1. Guard your creative mind and heart. I’m not talking about avoiding specific “taboo” things. Figure out what stirs your creativity and make time for it. Determine what activities drain your creativity and avoid them as much as possible.
2. When grief floods your life, stick to your storyline. But if you need an outlet in order to get words on paper, allow that heartache to become a part of your characters’ emotions. Then humbly accept it when your editors or critique partners say it’s unnecessary emotional overload. Cathartic “rabbit trails” aren’t a waste of time. Allow grief to have its say. It will anyway, whether during the workday or by waking you at night. It can’t be ignored or devalued just because it’s inconvenient and unwelcome.
3. Forgive quickly, and take the high road. Settle your emotions and stay focused. If there’s a person in your life who is always a taker and never a giver, that’s not a relationship. It’s a ministry. If you feel God wants you to be faithful to that ministry, then do so. Otherwise, don’t allow yourself to be used for something you weren’t created for. That’s a certain recipe for never-ending drama.

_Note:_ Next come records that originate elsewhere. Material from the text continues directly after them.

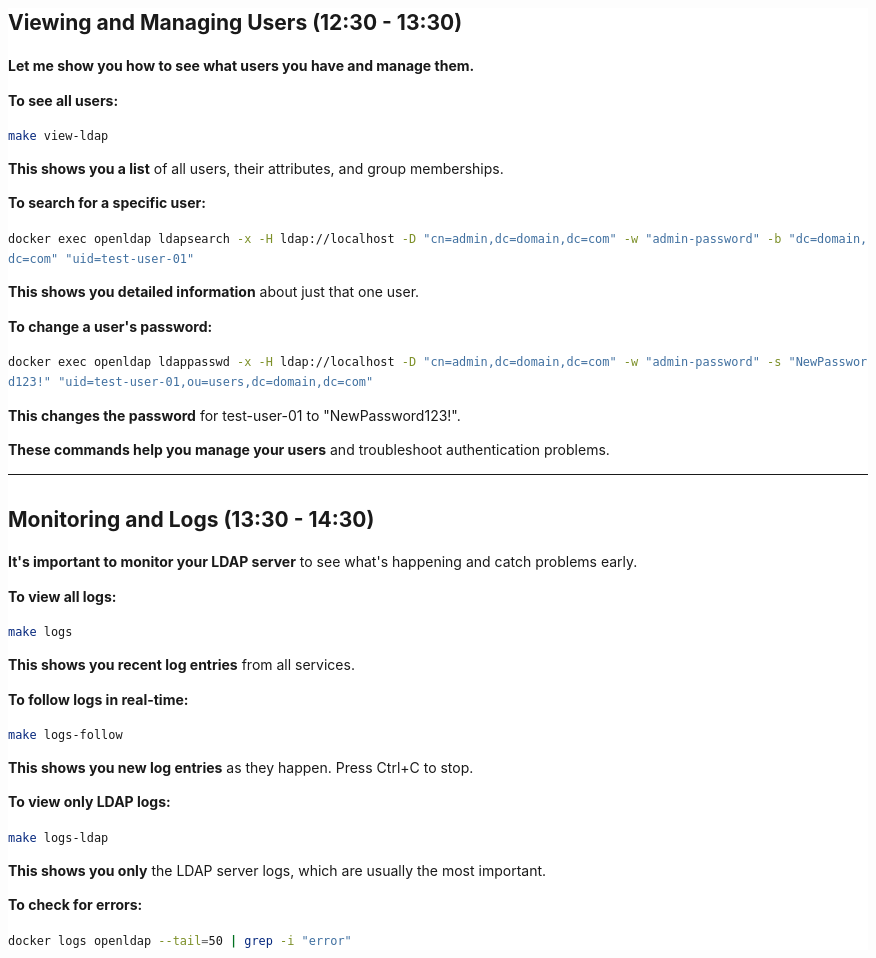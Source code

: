 
## Viewing and Managing Users (12:30 - 13:30)

**Let me show you how to see what users you have and manage them.**

**To see all users:**
```bash
make view-ldap
```

**This shows you a list** of all users, their attributes, and group memberships.

**To search for a specific user:**
```bash
docker exec openldap ldapsearch -x -H ldap://localhost -D "cn=admin,dc=domain,dc=com" -w "admin-password" -b "dc=domain,dc=com" "uid=test-user-01"
```

**This shows you detailed information** about just that one user.

**To change a user's password:**
```bash
docker exec openldap ldappasswd -x -H ldap://localhost -D "cn=admin,dc=domain,dc=com" -w "admin-password" -s "NewPassword123!" "uid=test-user-01,ou=users,dc=domain,dc=com"
```

**This changes the password** for test-user-01 to "NewPassword123!".

**These commands help you manage your users** and troubleshoot authentication problems.

---

## Monitoring and Logs (13:30 - 14:30)

**It's important to monitor your LDAP server** to see what's happening and catch problems early.

**To view all logs:**
```bash
make logs
```

**This shows you recent log entries** from all services.

**To follow logs in real-time:**
```bash
make logs-follow
```

**This shows you new log entries** as they happen. Press Ctrl+C to stop.

**To view only LDAP logs:**
```bash
make logs-ldap
```

**This shows you only** the LDAP server logs, which are usually the most important.

**To check for errors:**
```bash
docker logs openldap --tail=50 | grep -i "error"
```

We would never go a week without considering what our physical bodies need in the way of nutrition, activity, and comfort. My prayer is that you will see your creativity as a priority-and treat it as such. Stop and consider what you’re demanding of it, and then take action to give it proper nutrition, activity, and comfort.
Cindy Woodsmall is a New York Times and CBA best-selling author who has written seventeen works of fiction. Her connection with the Amish community has been widely featured in national media outlets. In 2013, the Wall Street Journal listed Cindy as one of the top three most popular authors of Amish fiction. Cindy and her husband reside near the foothills of the North Georgia Mountains.